The cause of the earth's magnetic field is still one of the greatest unsolved problems of astro-physics. The theory that has been advanced by Schuster that all large rotating masses are magnets as a result of their rotation has received considerable attention from astrophysicists, and attempts have been made to prove this experimentally. It has been found that iron globes spun at high velocities in the laboratory do not exhibit magnetic properties. This may mean simply that the magnetic field is too weak to be detected in the case of a comparatively small iron sphere spun for a limited period under laboratory conditions. It must be remembered that the earth has been rotating rapidly on its axis for millions of years and is, compared to terrestrial objects, an extremely large mass.

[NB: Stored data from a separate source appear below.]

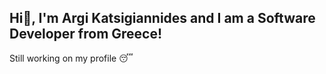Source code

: ## Hi👋, I'm Argi Katsigiannides and I am a Software Developer from Greece! 

<!-- ### 👨‍💻 Languages and Tools -->

<!-- [![HTML5](https://img.shields.io/badge/html5-%23E34F26.svg?&style=for-the-badge&logo=html5&logoColor=white)](https://github.com/argi-dev)
[![CSS3](https://img.shields.io/badge/css3-%231572B6.svg?&style=for-the-badge&logo=css3&logoColor=white)](https://github.com/argi-dev)
[![Javascript](https://img.shields.io/badge/javascript-%23F7DF1E.svg?&style=for-the-badge&logo=javascript&logoColor=black)](https://github.com/argi-dev)
[![React](https://img.shields.io/badge/react-%2361DAFB.svg?&style=for-the-badge&logo=react&logoColor=black)](https://github.com/argi-dev)
[![Three.js](https://img.shields.io/badge/three.js-%23000000.svg?&style=for-the-badge&logo=three.js&logoColor=white)](https://github.com/argi-dev)
[![Mongodb](https://img.shields.io/badge/mongodb-%2347A248.svg?&style=for-the-badge&logo=mongodb&logoColor=white)](https://github.com/argi-dev)
 -->
Still working on my profile 😴

<!--
**argi-dev/argi-dev** is a ✨ _special_ ✨ repository because its `README.md` (this file) appears on your GitHub profile.

Here are some ideas to get you started:

- 🔭 I’m currently working on ...
- 🌱 I’m currently learning ...
- 👯 I’m looking to collaborate on ...
- 🤔 I’m looking for help with ...
- 💬 Ask me about ...
- 📫 How to reach me: ...
- 😄 Pronouns: ...
- ⚡ Fun fact: ...
-->
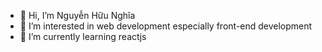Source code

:- 👋 Hi, I’m Nguyễn Hữu Nghĩa
- 👀 I’m interested in web development especially front-end development
- 🌱 I’m currently learning reactjs

<!---
nguyenhnghia/nguyenhnghia is a ✨ special ✨ repository because its `README.md` (this file) appears on your GitHub profile.
You can click the Preview link to take a look at your changes.
--->
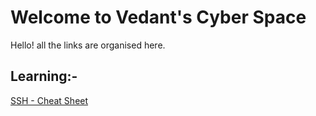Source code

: # Welcome to Vedant's Cyber Space

Hello! all the links are organised here.

## Learning:-

[SSH - Cheat Sheet](https://www.marcobehler.com/guides/ssh-cheat-sheet)

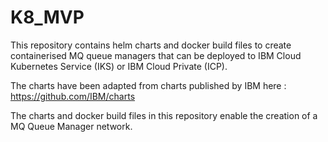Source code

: # K8_MVP

This repository contains helm charts and docker build files to create containerised MQ queue managers that can be deployed to 
IBM Cloud Kubernetes Service (IKS) or IBM Cloud Private (ICP). 

The charts have been adapted from charts published by IBM here : https://github.com/IBM/charts

The charts and docker build files in this repository enable the creation of a MQ Queue Manager network.
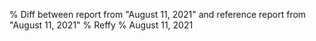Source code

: % Diff between report from "August 11, 2021" and reference report from "August 11, 2021"
% Reffy
% August 11, 2021

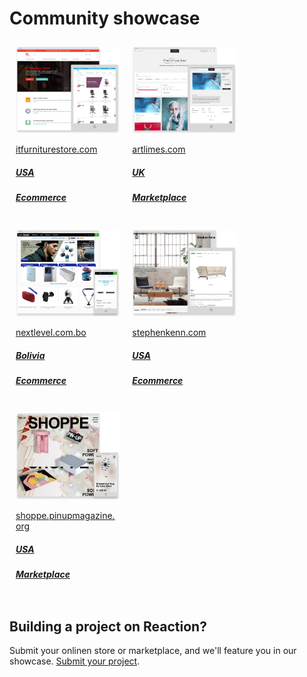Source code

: # Community showcase

<style>
  .photo-grid {
    display: flex;
    flex-wrap: wrap;
  }

  .photo-grid-item {
    flex: 1 1 auto;
    max-width: 25%;
    width: 25%;
    padding: 10px;
  }

  .photo-grid img {
    width: 100%;
  }

  .info a,
  .info a:hover {
    text-decoration: none;
    text-align: right;
  }

  .showcase-grid-item {
    flex: 1 1 auto;
    max-width: 33%;
    width: 33%;
    padding: 10px;

    img {
      width: 100%;
    }

    @media screen and (max-width: @screen-sm-max) {
      max-width: 50%;
      width: 50%;
    }

    @media screen and (max-width: @screen-xs-max) {
      max-width: 100%;
      width: 100%;
    }
  }
</style>

<div class="photo-grid">
  <a href="http://itfurniturestore.com" class="showcase-grid-item" target="_blank">
    <img src="/assets/community-showcase/community-showcase-1-itfurniture.png">
    <div class="info">
      <p>itfurniturestore.com</p>
      <h5>USA</h5>
      <h5>Ecommerce</h5>
    </div>
  </a>
  <a href="http://artlimes.com" class="showcase-grid-item" target="_blank">
    <img src="https://raw.githubusercontent.com/reactioncommerce/reaction-docs/master/assets/community-showcase/community-showcase-2-artlimes.png">
    <div class="info">
      <p>artlimes.com</p>
      <h5>UK</h5>
      <h5>Marketplace</h5>
    </div>
  </a>
  <a href="http://nextlevel.com.bo" class="showcase-grid-item" target="_blank">
    <img src="https://raw.githubusercontent.com/reactioncommerce/reaction-docs/master/assets/community-showcase/community-showcase-3-nextlevel.png">
    <div class="info">
      <p>nextlevel.com.bo</p>
      <h5>Bolivia</h5>
      <h5>Ecommerce</h5>
    </div>
  </a>
  <a href="http://stephenkenn.com" class="showcase-grid-item" target="_blank">
    <img src="https://raw.githubusercontent.com/reactioncommerce/reaction-docs/master/assets/community-showcase/community-showcase-4-stephenkenn.png">
    <div class="info">
      <p>stephenkenn.com</p>
      <h5>USA</h5>
      <h5>Ecommerce</h5>
    </div>
  </a>
  <a href="http://shoppe.pinupmagazine.org" class="showcase-grid-item" target="_blank">
    <img src="https://raw.githubusercontent.com/reactioncommerce/reaction-docs/master/assets/community-showcase/community-showcase-5-pinup.png">
    <div class="info">
      <p>shoppe.pinupmagazine.org</p>
      <h5>USA</h5>
      <h5>Marketplace</h5>
    </div>
  </a>
</div>

## Building a project on Reaction?

Submit your onlinen store or marketplace, and we'll feature you in our showcase. [Submit your project](https://reactioncommerce.com/community-showcase#submit-project).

Yet it has been shown that as a whole our earth is an extremely weak magnet, and that if it were made entirely of steel and magnetized as highly as an ordinary steel-bar magnet, the magnetic forces at its surface would be a thousand times greater than they actually are.

If it is true that all rotating bodies are magnets, then all the heavenly bodies, planets, suns and nebulÆ are surrounded by magnetic fields. We know nothing to the contrary. In fact, we know this to be true for the earth and sun, and strongly suspect that it is so in the case of the planets Jupiter and Saturn.

When we understand more about the properties of matter, the nature of magnetism, as well as of gravity, may be revealed to us.